§ **Activity**:
Only the pictures should be dropped; every line of the data must come back exactly as written.

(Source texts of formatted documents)
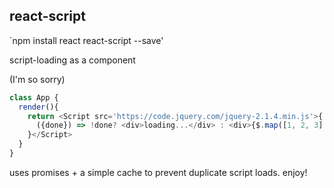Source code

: react-script
---

`npm install react react-script --save'

script-loading as a component

(I'm so sorry)

```js
class App {
  render(){
    return <Script src='https://code.jquery.com/jquery-2.1.4.min.js'>{
      ({done}) => !done? <div>loading...</div> : <div>{$.map([1, 2, 3], i => <div>{i*5}</div>)}</div>
    }</Script>
  }
}
```

uses promises + a simple cache to prevent duplicate script loads. enjoy!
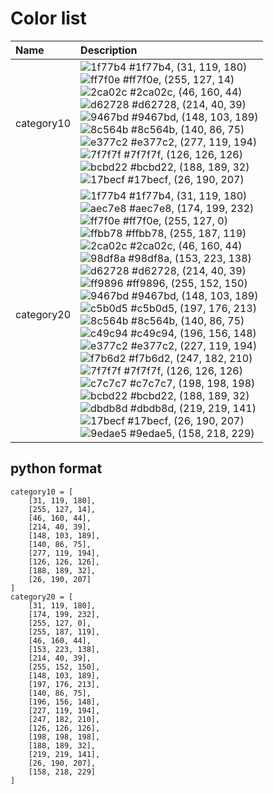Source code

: # Color list

| Name          | Description  |
| :------------ | :------------|
| category10    | ![1f77b4](https://raw.githubusercontent.com/wiki/mbostock/d3/1f77b4.png) #1f77b4, (31, 119, 180)<br> ![ff7f0e](https://raw.githubusercontent.com/wiki/mbostock/d3/ff7f0e.png) #ff7f0e, (255, 127, 14)<br> ![2ca02c](https://raw.githubusercontent.com/wiki/mbostock/d3/2ca02c.png) #2ca02c, (46, 160, 44)<br> ![d62728](https://raw.githubusercontent.com/wiki/mbostock/d3/d62728.png) #d62728, (214, 40, 39)<br> ![9467bd](https://raw.githubusercontent.com/wiki/mbostock/d3/9467bd.png) #9467bd, (148, 103, 189)<br> ![8c564b](https://raw.githubusercontent.com/wiki/mbostock/d3/8c564b.png) #8c564b, (140, 86, 75)<br> ![e377c2](https://raw.githubusercontent.com/wiki/mbostock/d3/e377c2.png) #e377c2, (277, 119, 194)<br> ![7f7f7f](https://raw.githubusercontent.com/wiki/mbostock/d3/7f7f7f.png) #7f7f7f, (126, 126, 126)<br> ![bcbd22](https://raw.githubusercontent.com/wiki/mbostock/d3/bcbd22.png) #bcbd22, (188, 189, 32)<br> ![17becf](https://raw.githubusercontent.com/wiki/mbostock/d3/17becf.png) #17becf, (26, 190, 207)<br>|
| category20    | ![1f77b4](https://raw.githubusercontent.com/wiki/mbostock/d3/1f77b4.png) #1f77b4, (31, 119, 180)<br> ![aec7e8](https://raw.githubusercontent.com/wiki/mbostock/d3/aec7e8.png) #aec7e8, (174, 199, 232)<br> ![ff7f0e](https://raw.githubusercontent.com/wiki/mbostock/d3/ff7f0e.png) #ff7f0e, (255, 127, 0)<br> ![ffbb78](https://raw.githubusercontent.com/wiki/mbostock/d3/ffbb78.png) #ffbb78, (255, 187, 119)<br> ![2ca02c](https://raw.githubusercontent.com/wiki/mbostock/d3/2ca02c.png) #2ca02c, (46, 160, 44)<br> ![98df8a](https://raw.githubusercontent.com/wiki/mbostock/d3/98df8a.png) #98df8a, (153, 223, 138)<br> ![d62728](https://raw.githubusercontent.com/wiki/mbostock/d3/d62728.png) #d62728, (214, 40, 39)<br> ![ff9896](https://raw.githubusercontent.com/wiki/mbostock/d3/ff9896.png) #ff9896, (255, 152, 150)<br> ![9467bd](https://raw.githubusercontent.com/wiki/mbostock/d3/9467bd.png) #9467bd, (148, 103, 189)<br> ![c5b0d5](https://raw.githubusercontent.com/wiki/mbostock/d3/c5b0d5.png) #c5b0d5, (197, 176, 213)<br> ![8c564b](https://raw.githubusercontent.com/wiki/mbostock/d3/8c564b.png) #8c564b, (140, 86, 75)<br> ![c49c94](https://raw.githubusercontent.com/wiki/mbostock/d3/c49c94.png) #c49c94, (196, 156, 148)<br> ![e377c2](https://raw.githubusercontent.com/wiki/mbostock/d3/e377c2.png) #e377c2, (227, 119, 194)<br> ![f7b6d2](https://raw.githubusercontent.com/wiki/mbostock/d3/f7b6d2.png) #f7b6d2, (247, 182, 210)<br> ![7f7f7f](https://raw.githubusercontent.com/wiki/mbostock/d3/7f7f7f.png) #7f7f7f, (126, 126, 126)<br> ![c7c7c7](https://raw.githubusercontent.com/wiki/mbostock/d3/c7c7c7.png) #c7c7c7, (198, 198, 198)<br> ![bcbd22](https://raw.githubusercontent.com/wiki/mbostock/d3/bcbd22.png) #bcbd22, (188, 189, 32)<br> ![dbdb8d](https://raw.githubusercontent.com/wiki/mbostock/d3/dbdb8d.png) #dbdb8d, (219, 219, 141)<br> ![17becf](https://raw.githubusercontent.com/wiki/mbostock/d3/17becf.png) #17becf, (26, 190, 207)<br> ![9edae5](https://raw.githubusercontent.com/wiki/mbostock/d3/9edae5.png) #9edae5, (158, 218, 229)<br>|

## python format

```
category10 = [
    [31, 119, 180],
    [255, 127, 14],
    [46, 160, 44],
    [214, 40, 39],
    [148, 103, 189],
    [140, 86, 75],
    [277, 119, 194],
    [126, 126, 126],
    [188, 189, 32],
    [26, 190, 207]
]
category20 = [
    [31, 119, 180],
    [174, 199, 232],
    [255, 127, 0],
    [255, 187, 119],
    [46, 160, 44],
    [153, 223, 138],
    [214, 40, 39],
    [255, 152, 150],
    [148, 103, 189],
    [197, 176, 213],
    [140, 86, 75],
    [196, 156, 148],
    [227, 119, 194],
    [247, 182, 210],
    [126, 126, 126],
    [198, 198, 198],
    [188, 189, 32],
    [219, 219, 141],
    [26, 190, 207],
    [158, 218, 229]
]
```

§ **Output below**:
Source code

: react-script
---

`npm install react react-script --save'

script-loading as a component

(I'm so sorry)

```js
class App {
  render(){
    return <Script src='https://code.jquery.com/jquery-2.1.4.min.js'>{
      ({done}) => !done? <div>loading...</div> : <div>{$.map([1, 2, 3], i => <div>{i*5}</div>)}</div>
    }</Script>
  }
}
```

uses promises + a simple cache to prevent duplicate script loads. enjoy!
Source code

: # Color list

| Name          | Description  |
| :------------ | :------------|
| category10    | ![1f77b4](https://raw.githubusercontent.com/wiki/mbostock/d3/1f77b4.png) #1f77b4, (31, 119, 180)<br> ![ff7f0e](https://raw.githubusercontent.com/wiki/mbostock/d3/ff7f0e.png) #ff7f0e, (255, 127, 14)<br> ![2ca02c](https://raw.githubusercontent.com/wiki/mbostock/d3/2ca02c.png) #2ca02c, (46, 160, 44)<br> ![d62728](https://raw.githubusercontent.com/wiki/mbostock/d3/d62728.png) #d62728, (214, 40, 39)<br> ![9467bd](https://raw.githubusercontent.com/wiki/mbostock/d3/9467bd.png) #9467bd, (148, 103, 189)<br> ![8c564b](https://raw.githubusercontent.com/wiki/mbostock/d3/8c564b.png) #8c564b, (140, 86, 75)<br> ![e377c2](https://raw.githubusercontent.com/wiki/mbostock/d3/e377c2.png) #e377c2, (277, 119, 194)<br> ![7f7f7f](https://raw.githubusercontent.com/wiki/mbostock/d3/7f7f7f.png) #7f7f7f, (126, 126, 126)<br> ![bcbd22](https://raw.githubusercontent.com/wiki/mbostock/d3/bcbd22.png) #bcbd22, (188, 189, 32)<br> ![17becf](https://raw.githubusercontent.com/wiki/mbostock/d3/17becf.png) #17becf, (26, 190, 207)<br>|
| category20    | ![1f77b4](https://raw.githubusercontent.com/wiki/mbostock/d3/1f77b4.png) #1f77b4, (31, 119, 180)<br> ![aec7e8](https://raw.githubusercontent.com/wiki/mbostock/d3/aec7e8.png) #aec7e8, (174, 199, 232)<br> ![ff7f0e](https://raw.githubusercontent.com/wiki/mbostock/d3/ff7f0e.png) #ff7f0e, (255, 127, 0)<br> ![ffbb78](https://raw.githubusercontent.com/wiki/mbostock/d3/ffbb78.png) #ffbb78, (255, 187, 119)<br> ![2ca02c](https://raw.githubusercontent.com/wiki/mbostock/d3/2ca02c.png) #2ca02c, (46, 160, 44)<br> ![98df8a](https://raw.githubusercontent.com/wiki/mbostock/d3/98df8a.png) #98df8a, (153, 223, 138)<br> ![d62728](https://raw.githubusercontent.com/wiki/mbostock/d3/d62728.png) #d62728, (214, 40, 39)<br> ![ff9896](https://raw.githubusercontent.com/wiki/mbostock/d3/ff9896.png) #ff9896, (255, 152, 150)<br> ![9467bd](https://raw.githubusercontent.com/wiki/mbostock/d3/9467bd.png) #9467bd, (148, 103, 189)<br> ![c5b0d5](https://raw.githubusercontent.com/wiki/mbostock/d3/c5b0d5.png) #c5b0d5, (197, 176, 213)<br> ![8c564b](https://raw.githubusercontent.com/wiki/mbostock/d3/8c564b.png) #8c564b, (140, 86, 75)<br> ![c49c94](https://raw.githubusercontent.com/wiki/mbostock/d3/c49c94.png) #c49c94, (196, 156, 148)<br> ![e377c2](https://raw.githubusercontent.com/wiki/mbostock/d3/e377c2.png) #e377c2, (227, 119, 194)<br> ![f7b6d2](https://raw.githubusercontent.com/wiki/mbostock/d3/f7b6d2.png) #f7b6d2, (247, 182, 210)<br> ![7f7f7f](https://raw.githubusercontent.com/wiki/mbostock/d3/7f7f7f.png) #7f7f7f, (126, 126, 126)<br> ![c7c7c7](https://raw.githubusercontent.com/wiki/mbostock/d3/c7c7c7.png) #c7c7c7, (198, 198, 198)<br> ![bcbd22](https://raw.githubusercontent.com/wiki/mbostock/d3/bcbd22.png) #bcbd22, (188, 189, 32)<br> ![dbdb8d](https://raw.githubusercontent.com/wiki/mbostock/d3/dbdb8d.png) #dbdb8d, (219, 219, 141)<br> ![17becf](https://raw.githubusercontent.com/wiki/mbostock/d3/17becf.png) #17becf, (26, 190, 207)<br> ![9edae5](https://raw.githubusercontent.com/wiki/mbostock/d3/9edae5.png) #9edae5, (158, 218, 229)<br>|

## python format

```
category10 = [
    [31, 119, 180],
    [255, 127, 14],
    [46, 160, 44],
    [214, 40, 39],
    [148, 103, 189],
    [140, 86, 75],
    [277, 119, 194],
    [126, 126, 126],
    [188, 189, 32],
    [26, 190, 207]
]
category20 = [
    [31, 119, 180],
    [174, 199, 232],
    [255, 127, 0],
    [255, 187, 119],
    [46, 160, 44],
    [153, 223, 138],
    [214, 40, 39],
    [255, 152, 150],
    [148, 103, 189],
    [197, 176, 213],
    [140, 86, 75],
    [196, 156, 148],
    [227, 119, 194],
    [247, 182, 210],
    [126, 126, 126],
    [198, 198, 198],
    [188, 189, 32],
    [219, 219, 141],
    [26, 190, 207],
    [158, 218, 229]
]
```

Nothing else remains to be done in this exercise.